Friday, November 30, 2012

Tiny Village 2012

Tools needed are as follows. A sharp pointed craft knife, a #11 blade is good, I use the knife for removing any hanging chads from windows and for helping to remove excess glue before it dries. It is also good for gently pushing the walls into position. You can use a toothpick or fine point glue applicator bottle for adding just the right amount of glue. Toothpicks can also reach into deep spaces to help you adjust the edges of pieces during the glue steps. Bamboo skewers are also a great tool for reaching inside of the buildings to encourage the walls into proper position. Tweezers with slanted, straight across tips, often called eyebrow tweezers, will help you hold onto the very small parts and help with making bends on them. Your finger are the only clamps you will need. Just use them to gently press the parts together until the glue grabs. When gluing paper a small amount of glue is best as you don't want the parts to get soggy.  Clear drying, thick, PVA glues work well but choose one that dries water resistant if you wish to decorate the building with paint or glitter. My favorite glue is Crafters Pick "The Ultimate". See the sidebar of this blog for sources on materials such as glue, glitter and tools such as the fine point glue applicator bottle with a .7mm metal tip. I love these applicator bottles, they make the assembly go super fast! A .7mm stainless steel sewing pin makes a great stopper for the metal tip. It is important to only use stainless steel pins as regular pins will rust.

The kit is now available from my Etsy Store
This posting contains the instructions for assembling the little village of 7 miniature paper buildings. The tallest building in this set is 1.25 inches high, that is the church shown on the far left in the photo below. The buildings were designed to use for scenes in dollhouses or inside of ornaments, eggs, domes or simply as decorations in your home wherever you want to place a charming little accent. They are not just for Christmas!

 There are three color choices, white, black  and gingerbread brown.There is also a micro size, reduced scale version of the kit available in the same color choices. The micro size will also follow this set of instructions. However there has been some simplification of design in the micro version to make it possible to cut the pieces at that size.  Building #12 in the micro size does not have a bay window. Building #15 does not have an overlay, fold down, trim at the top of the towers and it also does not have a trim piece that goes over the entry passage.

The White Tiny kits sold prior to September 2015 the larger size, not the white micro kits, have a coated paper with a soft pearl finish that faces the outside of the building.
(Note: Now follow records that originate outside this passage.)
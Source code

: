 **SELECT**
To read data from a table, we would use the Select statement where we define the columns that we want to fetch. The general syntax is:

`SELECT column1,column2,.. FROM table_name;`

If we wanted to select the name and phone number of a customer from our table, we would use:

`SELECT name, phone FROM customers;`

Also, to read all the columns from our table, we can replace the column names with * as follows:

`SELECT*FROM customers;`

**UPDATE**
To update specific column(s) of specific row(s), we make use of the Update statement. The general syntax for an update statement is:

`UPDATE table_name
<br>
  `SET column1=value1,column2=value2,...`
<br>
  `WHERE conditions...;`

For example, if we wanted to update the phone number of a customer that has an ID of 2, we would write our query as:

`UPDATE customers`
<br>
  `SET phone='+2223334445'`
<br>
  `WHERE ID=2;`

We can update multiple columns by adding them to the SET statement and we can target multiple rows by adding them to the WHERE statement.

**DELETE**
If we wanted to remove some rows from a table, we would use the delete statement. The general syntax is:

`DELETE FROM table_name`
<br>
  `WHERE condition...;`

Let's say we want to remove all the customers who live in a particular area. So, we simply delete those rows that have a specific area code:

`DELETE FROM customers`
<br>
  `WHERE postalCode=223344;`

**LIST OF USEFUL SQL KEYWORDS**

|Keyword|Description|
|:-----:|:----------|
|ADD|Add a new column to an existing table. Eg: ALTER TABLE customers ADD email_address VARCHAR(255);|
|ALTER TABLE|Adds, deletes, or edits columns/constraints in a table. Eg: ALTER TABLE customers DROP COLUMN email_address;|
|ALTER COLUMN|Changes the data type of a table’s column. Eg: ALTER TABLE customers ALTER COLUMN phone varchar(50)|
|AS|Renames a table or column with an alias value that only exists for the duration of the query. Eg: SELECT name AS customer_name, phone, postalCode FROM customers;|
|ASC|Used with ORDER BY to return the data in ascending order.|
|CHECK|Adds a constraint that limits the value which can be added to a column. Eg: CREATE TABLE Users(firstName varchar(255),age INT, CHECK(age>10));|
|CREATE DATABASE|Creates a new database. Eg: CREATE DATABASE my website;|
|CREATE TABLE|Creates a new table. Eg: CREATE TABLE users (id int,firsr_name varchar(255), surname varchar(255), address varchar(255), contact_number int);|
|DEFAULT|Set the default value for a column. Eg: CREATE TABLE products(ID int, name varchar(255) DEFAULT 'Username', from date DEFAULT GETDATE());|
You will need to refer to the photos to make sure you have the folds going in the correct direction.

Instructions for assembling your Tiny Village 2012

This kit is easy to assemble but there are a few basic tips posted in the instructions that may help you.

Each of the buildings is different so be sure to look at the instructions for each building as I will let you know what parts get glued together first.

You may need to use a sharp knife to  remove chads from some of the window openings but don't remove the hinged doors.

I have numbered the buildings in the kit to help you build your skills as progress through assembling the various buildings. So lets start with the easiest building #1 where I will give you most of the tips that will make things go even easier.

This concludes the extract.